Arnold Palmer Regional Airport  is in Westmoreland County, Pennsylvania, United States, two miles (3 km) southwest of Latrobe and about  southeast of Pittsburgh. It was formerly Westmoreland County Airport; it was renamed in September 1999 for Arnold Palmer as part of his 70th birthday celebration. Palmer learned to fly at the airport, and the dedication ceremony included Governor Tom Ridge and a flyover of three A-10s of the Pennsylvania Air National Guard.

The Federal Aviation Administration (FAA) National Plan of Integrated Airport Systems for 2017–2021 categorized it as a non-hub primary commercial service facility.

Passenger traffic at the airport has significantly grown since Spirit Airlines began serving the airport in 2011, jumping from roughly 10,000 passengers in 2010 to 310,000 passengers in 2019, a 3000% increase. Spirit Airlines is the only commercial passenger carrier and currently flies two nonstop routes to one city in Florida and one city in South Carolina from the airport.

History
The airport was served by Northwest Airlink, as a reliever for Pittsburgh International Airport on the other side of the Pittsburgh metropolitan area. The airport had regional service by US Airways to Pittsburgh International Airport, until the company's bankruptcy. Northwest/Delta ended its service to Detroit on July 31, 2009.

Federal Aviation Administration records say the airport had 18,946 passenger boardings (enplanements) in calendar year 2008, 15,482 in 2009 and 6,978 in 2010.

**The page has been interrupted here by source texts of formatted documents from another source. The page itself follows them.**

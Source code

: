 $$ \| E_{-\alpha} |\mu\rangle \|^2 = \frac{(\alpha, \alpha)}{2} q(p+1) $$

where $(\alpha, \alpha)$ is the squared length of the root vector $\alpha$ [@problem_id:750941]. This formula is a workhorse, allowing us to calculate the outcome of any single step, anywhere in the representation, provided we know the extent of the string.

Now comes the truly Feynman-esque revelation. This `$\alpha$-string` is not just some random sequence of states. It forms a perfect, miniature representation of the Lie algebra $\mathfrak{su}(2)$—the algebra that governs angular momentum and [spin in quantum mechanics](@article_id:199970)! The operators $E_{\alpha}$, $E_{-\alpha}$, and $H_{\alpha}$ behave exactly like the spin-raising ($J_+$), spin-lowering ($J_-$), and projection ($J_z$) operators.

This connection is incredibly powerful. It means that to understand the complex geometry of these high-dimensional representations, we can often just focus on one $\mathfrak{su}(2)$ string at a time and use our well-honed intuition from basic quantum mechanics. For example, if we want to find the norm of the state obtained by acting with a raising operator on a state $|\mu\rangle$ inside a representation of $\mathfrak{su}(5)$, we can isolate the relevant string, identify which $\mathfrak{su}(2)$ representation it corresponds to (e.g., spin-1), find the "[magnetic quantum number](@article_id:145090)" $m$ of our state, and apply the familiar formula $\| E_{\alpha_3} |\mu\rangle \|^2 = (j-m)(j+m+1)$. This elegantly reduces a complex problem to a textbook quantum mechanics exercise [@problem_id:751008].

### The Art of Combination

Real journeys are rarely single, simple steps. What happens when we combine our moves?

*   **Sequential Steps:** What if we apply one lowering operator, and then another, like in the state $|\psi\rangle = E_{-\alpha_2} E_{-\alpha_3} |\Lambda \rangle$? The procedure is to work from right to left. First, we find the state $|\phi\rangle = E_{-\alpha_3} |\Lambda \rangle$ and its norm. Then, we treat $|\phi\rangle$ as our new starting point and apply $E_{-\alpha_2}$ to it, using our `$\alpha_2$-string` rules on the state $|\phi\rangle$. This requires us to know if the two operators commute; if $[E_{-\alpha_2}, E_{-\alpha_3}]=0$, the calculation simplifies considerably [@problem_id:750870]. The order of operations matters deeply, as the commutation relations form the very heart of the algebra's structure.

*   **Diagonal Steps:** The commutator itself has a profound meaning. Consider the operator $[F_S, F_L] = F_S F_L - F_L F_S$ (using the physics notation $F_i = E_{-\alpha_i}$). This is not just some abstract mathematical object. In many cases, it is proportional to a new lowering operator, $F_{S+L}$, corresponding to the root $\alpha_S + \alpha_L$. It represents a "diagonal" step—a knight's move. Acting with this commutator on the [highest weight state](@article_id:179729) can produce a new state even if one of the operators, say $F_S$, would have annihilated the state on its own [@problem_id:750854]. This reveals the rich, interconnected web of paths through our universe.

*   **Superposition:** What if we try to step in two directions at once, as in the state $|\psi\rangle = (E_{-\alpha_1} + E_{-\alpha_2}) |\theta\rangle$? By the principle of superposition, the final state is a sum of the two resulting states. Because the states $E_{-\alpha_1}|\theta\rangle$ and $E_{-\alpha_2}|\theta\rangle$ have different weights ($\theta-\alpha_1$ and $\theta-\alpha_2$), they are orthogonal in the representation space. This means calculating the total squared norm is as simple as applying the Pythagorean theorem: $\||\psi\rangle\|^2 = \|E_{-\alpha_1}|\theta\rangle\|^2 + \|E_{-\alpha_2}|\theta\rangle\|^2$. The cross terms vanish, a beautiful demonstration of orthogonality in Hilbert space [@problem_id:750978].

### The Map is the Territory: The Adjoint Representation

In February 2011 Spirit Airlines launched seasonal service to Fort Lauderdale and Myrtle Beach; in January 2012 Spirit announced they would start service to Orlando on May 17. The airline currently serves the airport year-round. Spirit now serves five cities from Arnold Palmer Regional Airport, and increased passenger traffic from 6,978 in 2010 to 355,910 in 2015. Southern Airways Express has expressed interest in a Latrobe-to-Pittsburgh route but no start date has been announced.

In January 2020, airport officials announced a $13 million project using federal grant money to widen the main runway to accommodate any size plane.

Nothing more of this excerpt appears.